- _PROVIDED ENTRIES_
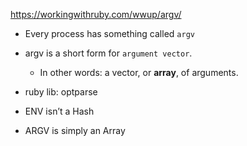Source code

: https://workingwithruby.com/wwup/argv/

+ Every process has something called `argv`

+ argv is a short form for `argument vector`.
    + In other words: a vector, or **array**, of arguments.

+ ruby lib: optparse

+ ENV isn’t a Hash
+ ARGV is simply an Array


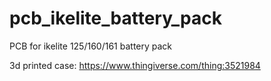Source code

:# pcb_ikelite_battery_pack
PCB for ikelite 125/160/161 battery pack


3d printed case: https://www.thingiverse.com/thing:3521984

- _WORK REQUEST_
Each entry gets copied exactly; the pictures stay out.

- _RESPONSE BOX_
Source code

: https://workingwithruby.com/wwup/argv/

+ Every process has something called `argv`

+ argv is a short form for `argument vector`.
    + In other words: a vector, or **array**, of arguments.

+ ruby lib: optparse

+ ENV isn’t a Hash
+ ARGV is simply an Array


Source code

:# pcb_ikelite_battery_pack
PCB for ikelite 125/160/161 battery pack


3d printed case: https://www.thingiverse.com/thing:3521984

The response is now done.